School A 3/5

What did the researchers say?
Participant 2: It’s unclourpredictable.

Participant 3: My eye was inside my brain basically.

Participant 3: It sounded like a movie.

Participant 4: I just picked up some colours and I felt like doing them…I don’t know why I did that.

What did the researchers make?
 

     

Pic 1-4: During the music workshops, students were asked to divide up their page and draw an image linking to each of 4 pieces of music. Some children drew scenes from their imagination, others created abstract and colourful patterns and several associated the music with a film they knew and drew scenes form the film. By using films, students were not necessarily expressing how the music made them feel but what feelings they associated with the film.

 

Pic 5-6: Students started to experiment with pressure and discussed the relationship between and emotion they felt and the pressure they used to create a drawing or make a mark; students commented that pushing harder on the paper could represent ‘harder’ emotions like anger and frustration.

Pic 7: Emojis were used again, but this time children started to create their own, considering features on the faces. Pic 7 shows ‘anger’ as having a straight mouth consistently, but their are variations in the ‘anger emoji’ created.

          

Pic 8: The researcher started to write down words or phrases to represent an emotion such as ‘shush’ and ‘idiot’, associating anger with a specific individual and/or behaviour.

Pic 9-10: Researchers decided to explore how to help others with negative emotions; they changed their focus from communicating emotions to thinking about how to ‘solve’ or help children to regulate emotions.
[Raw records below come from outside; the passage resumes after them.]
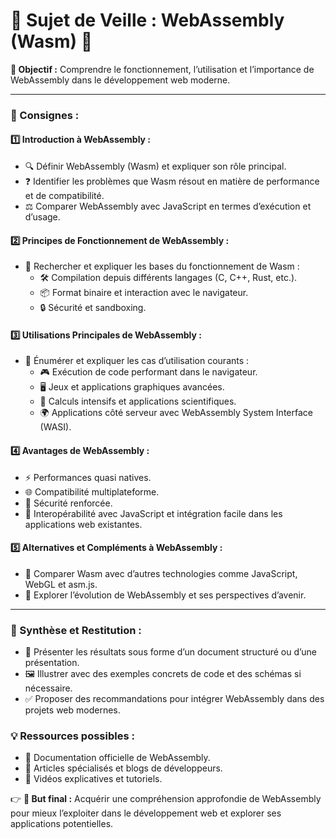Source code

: # 📌 Sujet de Veille : WebAssembly (Wasm) 🚀

**🎯 Objectif :** Comprendre le fonctionnement, l’utilisation et l’importance de WebAssembly dans le développement web moderne.

---

### **📖 Consignes :**

#### **1️⃣ Introduction à WebAssembly :**
- 🔍 Définir WebAssembly (Wasm) et expliquer son rôle principal.
- ❓ Identifier les problèmes que Wasm résout en matière de performance et de compatibilité.
- ⚖️ Comparer WebAssembly avec JavaScript en termes d’exécution et d’usage.

#### **2️⃣ Principes de Fonctionnement de WebAssembly :**
- 📌 Rechercher et expliquer les bases du fonctionnement de Wasm :
  - 🛠 Compilation depuis différents langages (C, C++, Rust, etc.).
  - 📦 Format binaire et interaction avec le navigateur.
  - 🔒 Sécurité et sandboxing.

#### **3️⃣ Utilisations Principales de WebAssembly :**
- 📜 Énumérer et expliquer les cas d’utilisation courants :
  - 🎮 Exécution de code performant dans le navigateur.
  - 🖥 Jeux et applications graphiques avancées.
  - 🔢 Calculs intensifs et applications scientifiques.
  - 🌍 Applications côté serveur avec WebAssembly System Interface (WASI).

#### **4️⃣ Avantages de WebAssembly :**
- ⚡ Performances quasi natives.
- 🌐 Compatibilité multiplateforme.
- 🔐 Sécurité renforcée.
- 🔄 Interopérabilité avec JavaScript et intégration facile dans les applications web existantes.

#### **5️⃣ Alternatives et Compléments à WebAssembly :**
- 🤔 Comparer Wasm avec d’autres technologies comme JavaScript, WebGL et asm.js.
- 🔭 Explorer l’évolution de WebAssembly et ses perspectives d’avenir.

---

### **📝 Synthèse et Restitution :**
- 📑 Présenter les résultats sous forme d’un document structuré ou d’une présentation.
- 🖼 Illustrer avec des exemples concrets de code et des schémas si nécessaire.
- ✅ Proposer des recommandations pour intégrer WebAssembly dans des projets web modernes.

### **💡 Ressources possibles :**
- 📖 Documentation officielle de WebAssembly.
- 📰 Articles spécialisés et blogs de développeurs.
- 🎥 Vidéos explicatives et tutoriels.

👉 **🎯 But final :** Acquérir une compréhension approfondie de WebAssembly pour mieux l’exploiter dans le développement web et explorer ses applications potentielles.

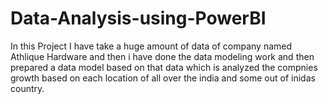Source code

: # Data-Analysis-using-PowerBI
In this Project I have take a huge amount of data of company named Athlique Hardware and then i have done the data modeling work and then prepared a data model based on that data which is analyzed the compnies growth based on each location of all over the india and some out of inidas country.
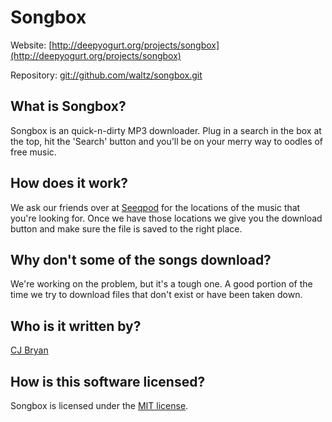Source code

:# Songbox #
 
Website: [http://deepyogurt.org/projects/songbox](http://deepyogurt.org/projects/songbox)

Repository: [git://github.com/waltz/songbox.git](git://github.com/waltz/songbox.git)

## What is Songbox? ##
Songbox is an quick-n-dirty MP3 downloader. Plug in a search in the box at the top, hit the 'Search' button
and you'll be on your merry way to oodles of free music.

## How does it work? ##
We ask our friends over at [Seeqpod](http://seeqpod.com) for the locations of the music that you're looking for.
Once we have those locations we give you the download button and make sure the file is saved to the right place.

## Why don't some of the songs download? ##
We're working on the problem, but it's a tough one. A good portion of the time we try to download files that
don't exist or have been taken down.

## Who is it written by? ##
[CJ Bryan](http://deepyogurt.org)

## How is this software licensed? ##
Songbox is licensed under the [MIT license](http://www.opensource.org/licenses/mit-license.php).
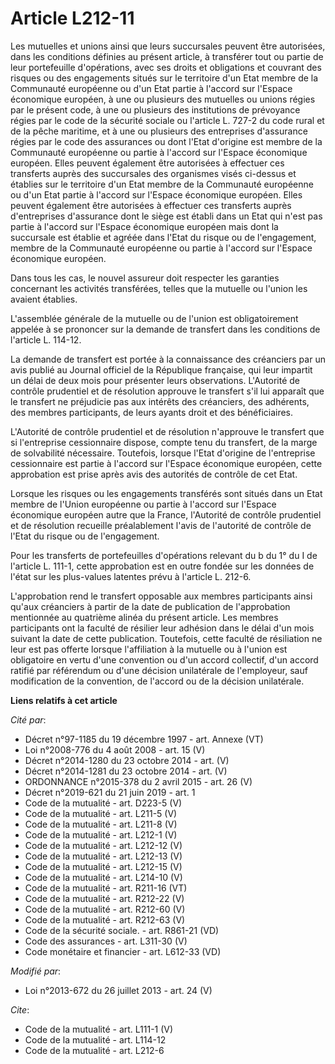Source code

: # Article L212-11

Les mutuelles et unions ainsi que leurs succursales peuvent être autorisées, dans les conditions définies au présent article,
à transférer tout ou partie de leur portefeuille d'opérations, avec ses droits et obligations et couvrant des risques ou des
engagements situés sur le territoire d'un Etat membre de la Communauté européenne ou d'un Etat partie à l'accord sur l'Espace
économique européen, à une ou plusieurs des mutuelles ou unions régies par le présent code, à une ou plusieurs des
institutions de prévoyance régies par le code de la sécurité sociale ou l'article L. 727-2 du code rural et de la pêche
maritime, et à une ou plusieurs des entreprises d'assurance régies par le code des assurances ou dont l'Etat d'origine est
membre de la Communauté européenne ou partie à l'accord sur l'Espace économique européen. Elles peuvent également être
autorisées à effectuer ces transferts auprès des succursales des organismes visés ci-dessus et établies sur le territoire
d'un Etat membre de la Communauté européenne ou d'un Etat partie à l'accord sur l'Espace économique européen. Elles peuvent
également être autorisées à effectuer ces transferts auprès d'entreprises d'assurance dont le siège est établi dans un Etat
qui n'est pas partie à l'accord sur l'Espace économique européen mais dont la succursale est établie et agréée dans l'Etat du
risque ou de l'engagement, membre de la Communauté européenne ou partie à l'accord sur l'Espace économique européen. 

Dans tous les cas, le nouvel assureur doit respecter les garanties concernant les activités transférées, telles que la
mutuelle ou l'union les avaient établies. 

L'assemblée générale de la mutuelle ou de l'union est obligatoirement appelée à se prononcer sur la demande de transfert dans
les conditions de l'article L. 114-12. 

La demande de transfert est portée à la connaissance des créanciers par un avis publié au Journal officiel de la République
française, qui leur impartit un délai de deux mois pour présenter leurs observations. L'Autorité de contrôle prudentiel et de
résolution approuve le transfert s'il lui apparaît que le transfert ne préjudicie pas aux intérêts des créanciers, des
adhérents, des membres participants, de leurs ayants droit et des bénéficiaires. 

L'Autorité de contrôle prudentiel et de résolution n'approuve le transfert que si l'entreprise cessionnaire dispose, compte
tenu du transfert, de la marge de solvabilité nécessaire. Toutefois, lorsque l'Etat d'origine de l'entreprise cessionnaire
est partie à l'accord sur l'Espace économique européen, cette approbation est prise après avis des autorités de contrôle de
cet Etat. 

Lorsque les risques ou les engagements transférés sont situés dans un Etat membre de l'Union européenne ou partie à l'accord
sur l'Espace économique européen autre que la France, l'Autorité de contrôle prudentiel et de résolution recueille
préalablement l'avis de l'autorité de contrôle de l'Etat du risque ou de l'engagement. 

Pour les transferts de portefeuilles d'opérations relevant du b du 1° du I de l'article L. 111-1, cette approbation est en
outre fondée sur les données de l'état sur les plus-values latentes prévu à l'article L. 212-6. 

L'approbation rend le transfert opposable aux membres participants ainsi qu'aux créanciers à partir de la date de publication
de l'approbation mentionnée au quatrième alinéa du présent article. Les membres participants ont la faculté de résilier leur
adhésion dans le délai d'un mois suivant la date de cette publication. Toutefois, cette faculté de résiliation ne leur est
pas offerte lorsque l'affiliation à la mutuelle ou à l'union est obligatoire en vertu d'une convention ou d'un accord
collectif, d'un accord ratifié par référendum ou d'une décision unilatérale de l'employeur, sauf modification de la
convention, de l'accord ou de la décision unilatérale.

**Liens relatifs à cet article**

_Cité par_:

  - Décret n°97-1185 du 19 décembre 1997 - art. Annexe (VT)
  - Loi n°2008-776 du 4 août 2008 - art. 15 (V)
  - Décret n°2014-1280 du 23 octobre 2014 - art. (V)
  - Décret n°2014-1281 du 23 octobre 2014 - art. (V)
  - ORDONNANCE n°2015-378 du 2 avril 2015 - art. 26 (V)
  - Décret n°2019-621 du 21 juin 2019 - art. 1
  - Code de la mutualité - art. D223-5 (V)
  - Code de la mutualité - art. L211-5 (V)
  - Code de la mutualité - art. L211-8 (V)
  - Code de la mutualité - art. L212-1 (V)
  - Code de la mutualité - art. L212-12 (V)
  - Code de la mutualité - art. L212-13 (V)
  - Code de la mutualité - art. L212-15 (V)
  - Code de la mutualité - art. L214-10 (V)
  - Code de la mutualité - art. R211-16 (VT)
  - Code de la mutualité - art. R212-22 (V)
  - Code de la mutualité - art. R212-60 (V)
  - Code de la mutualité - art. R212-63 (V)
  - Code de la sécurité sociale. - art. R861-21 (VD)
  - Code des assurances - art. L311-30 (V)
  - Code monétaire et financier - art. L612-33 (VD)

_Modifié par_:

  - Loi n°2013-672 du 26 juillet 2013 - art. 24 (V)

_Cite_:

  - Code de la mutualité - art. L111-1 (V)
  - Code de la mutualité - art. L114-12
  - Code de la mutualité - art. L212-6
Two students decided to incorporate a sensory strategy to support others – one used sandpaper and another used sequins, explaining that they thought a wellbeing tool should offer students helpful solutions to calm them down as well as strategies to communicate.

Reflection: Key observations and findings
 1. Researchers independently decided to develop the research tool to provide some ‘solution’ for children who need to regulate emotions and used sensory materials to achieve this.

2. Researchers made associations between emotions and films, drawing characters they did or did not like, characterising objects and people as good or bad characters, such as villains or popular protagonists (Burkitt & Barrett, 2010).

3. Researchers started to relate an emotion to an experience or person, creating dialogue within a scenario to communicate a response/emotion.

4. Researchers explored pressure and made connections between mark making and emotions, varying line heaviness (Ives, 1984). 

5. Researchers began exploring emojis and creating subtle variations of emojis.